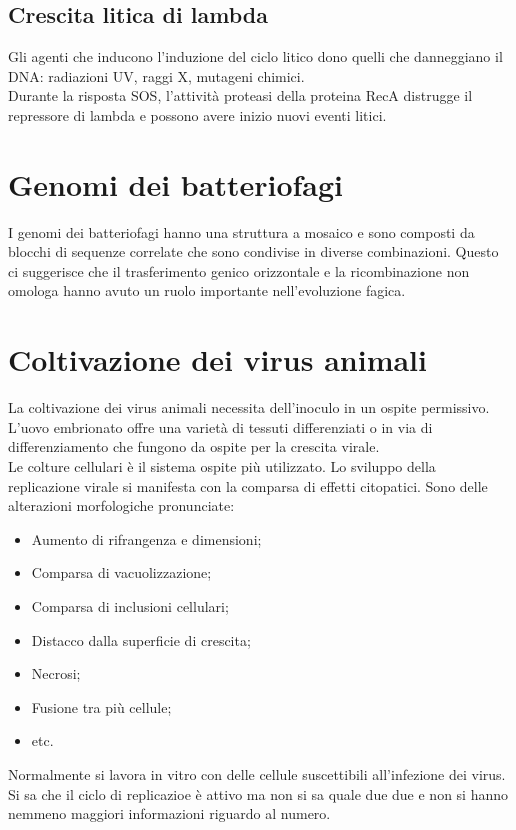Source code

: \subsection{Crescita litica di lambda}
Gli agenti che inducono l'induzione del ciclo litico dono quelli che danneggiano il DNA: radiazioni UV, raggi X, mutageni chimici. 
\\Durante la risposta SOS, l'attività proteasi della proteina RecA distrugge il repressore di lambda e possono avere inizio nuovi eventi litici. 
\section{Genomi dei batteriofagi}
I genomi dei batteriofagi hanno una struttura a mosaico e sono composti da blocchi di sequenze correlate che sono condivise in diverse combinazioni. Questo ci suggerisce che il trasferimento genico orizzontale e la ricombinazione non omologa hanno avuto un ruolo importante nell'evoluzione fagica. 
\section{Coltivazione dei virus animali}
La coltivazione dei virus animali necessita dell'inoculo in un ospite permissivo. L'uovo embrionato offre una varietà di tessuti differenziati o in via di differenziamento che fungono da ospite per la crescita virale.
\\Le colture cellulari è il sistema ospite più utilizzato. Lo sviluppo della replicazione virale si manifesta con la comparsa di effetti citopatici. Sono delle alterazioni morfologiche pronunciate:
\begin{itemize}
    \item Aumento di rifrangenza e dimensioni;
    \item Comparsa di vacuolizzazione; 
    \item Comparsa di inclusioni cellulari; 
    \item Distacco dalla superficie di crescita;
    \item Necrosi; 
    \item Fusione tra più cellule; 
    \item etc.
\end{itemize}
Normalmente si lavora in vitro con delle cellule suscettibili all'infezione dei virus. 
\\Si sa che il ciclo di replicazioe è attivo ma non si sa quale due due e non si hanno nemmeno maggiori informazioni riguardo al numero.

——————

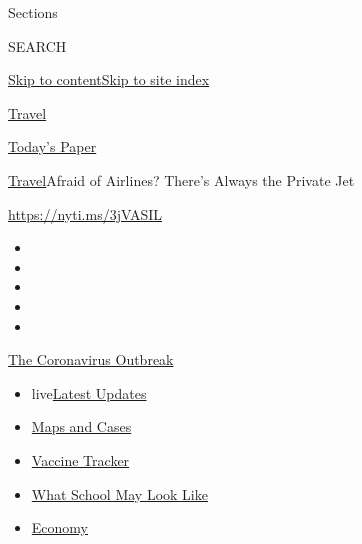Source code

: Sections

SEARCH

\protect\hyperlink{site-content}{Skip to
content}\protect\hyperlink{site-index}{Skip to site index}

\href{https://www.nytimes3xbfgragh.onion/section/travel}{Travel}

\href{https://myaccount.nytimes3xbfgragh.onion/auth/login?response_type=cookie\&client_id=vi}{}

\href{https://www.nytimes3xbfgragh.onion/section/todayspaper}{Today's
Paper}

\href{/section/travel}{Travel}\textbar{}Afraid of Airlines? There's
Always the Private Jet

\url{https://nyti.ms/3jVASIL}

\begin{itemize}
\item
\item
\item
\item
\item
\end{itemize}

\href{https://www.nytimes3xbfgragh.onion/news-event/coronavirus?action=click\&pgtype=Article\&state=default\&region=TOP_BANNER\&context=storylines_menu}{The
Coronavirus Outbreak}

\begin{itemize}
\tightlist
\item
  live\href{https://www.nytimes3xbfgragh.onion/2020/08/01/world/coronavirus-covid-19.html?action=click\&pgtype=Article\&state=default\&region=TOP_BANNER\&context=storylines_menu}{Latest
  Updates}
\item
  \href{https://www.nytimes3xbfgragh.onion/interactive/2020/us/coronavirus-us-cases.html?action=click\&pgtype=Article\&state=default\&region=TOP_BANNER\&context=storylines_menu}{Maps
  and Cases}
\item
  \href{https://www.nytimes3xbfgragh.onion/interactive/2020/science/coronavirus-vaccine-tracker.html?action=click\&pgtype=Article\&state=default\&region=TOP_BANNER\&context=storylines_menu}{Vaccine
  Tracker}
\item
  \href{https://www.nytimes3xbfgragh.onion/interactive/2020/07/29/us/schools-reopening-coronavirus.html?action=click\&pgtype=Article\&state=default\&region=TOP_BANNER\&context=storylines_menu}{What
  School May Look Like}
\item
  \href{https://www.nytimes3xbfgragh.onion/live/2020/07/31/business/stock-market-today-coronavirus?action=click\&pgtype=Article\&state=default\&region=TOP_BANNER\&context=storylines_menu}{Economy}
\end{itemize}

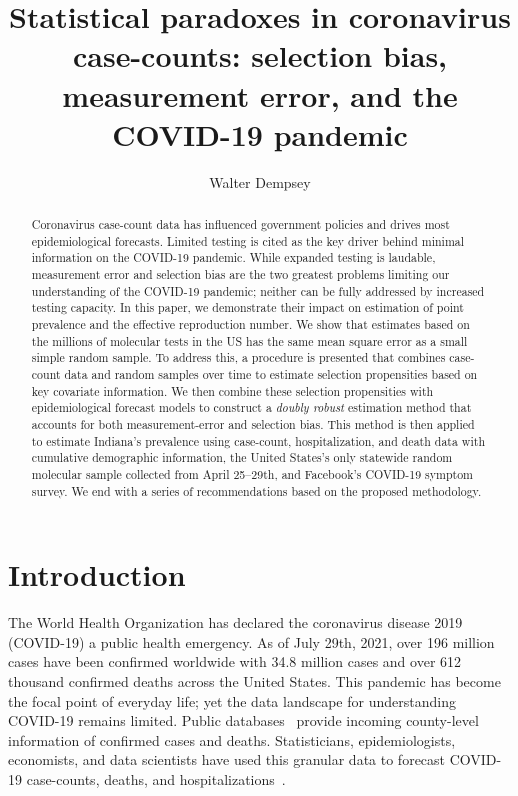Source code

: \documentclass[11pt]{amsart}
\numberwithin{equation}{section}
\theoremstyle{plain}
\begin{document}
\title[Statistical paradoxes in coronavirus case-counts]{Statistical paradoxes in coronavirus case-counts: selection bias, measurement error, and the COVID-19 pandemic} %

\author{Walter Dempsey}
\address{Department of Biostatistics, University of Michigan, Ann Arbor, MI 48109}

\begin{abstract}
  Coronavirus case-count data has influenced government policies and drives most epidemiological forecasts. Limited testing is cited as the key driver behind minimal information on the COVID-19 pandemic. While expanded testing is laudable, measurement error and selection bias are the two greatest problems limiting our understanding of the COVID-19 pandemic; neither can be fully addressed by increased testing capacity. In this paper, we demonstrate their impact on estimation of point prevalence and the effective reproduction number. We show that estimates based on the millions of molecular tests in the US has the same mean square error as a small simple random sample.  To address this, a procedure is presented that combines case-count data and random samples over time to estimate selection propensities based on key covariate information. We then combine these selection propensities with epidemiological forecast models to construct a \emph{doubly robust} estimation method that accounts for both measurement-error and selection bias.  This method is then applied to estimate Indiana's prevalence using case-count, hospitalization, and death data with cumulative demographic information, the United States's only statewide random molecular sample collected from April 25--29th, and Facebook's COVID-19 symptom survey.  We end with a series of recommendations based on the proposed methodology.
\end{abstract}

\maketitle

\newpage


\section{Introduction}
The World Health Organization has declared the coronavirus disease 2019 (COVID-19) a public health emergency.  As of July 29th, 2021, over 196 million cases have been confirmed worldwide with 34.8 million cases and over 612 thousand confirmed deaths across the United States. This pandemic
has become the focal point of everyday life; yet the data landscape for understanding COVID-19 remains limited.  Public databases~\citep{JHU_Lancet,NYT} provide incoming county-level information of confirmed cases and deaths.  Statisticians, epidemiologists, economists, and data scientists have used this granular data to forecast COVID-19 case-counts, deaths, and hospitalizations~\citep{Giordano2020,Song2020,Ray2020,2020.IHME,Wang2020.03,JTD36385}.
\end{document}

——————

Whenever the word "hyperlink" shows up in a line of the entries above, copy that line.

> [WRITTEN SOLUTION]
\protect\hyperlink{site-content}{Skip to
content}\protect\hyperlink{site-index}{Skip to site index}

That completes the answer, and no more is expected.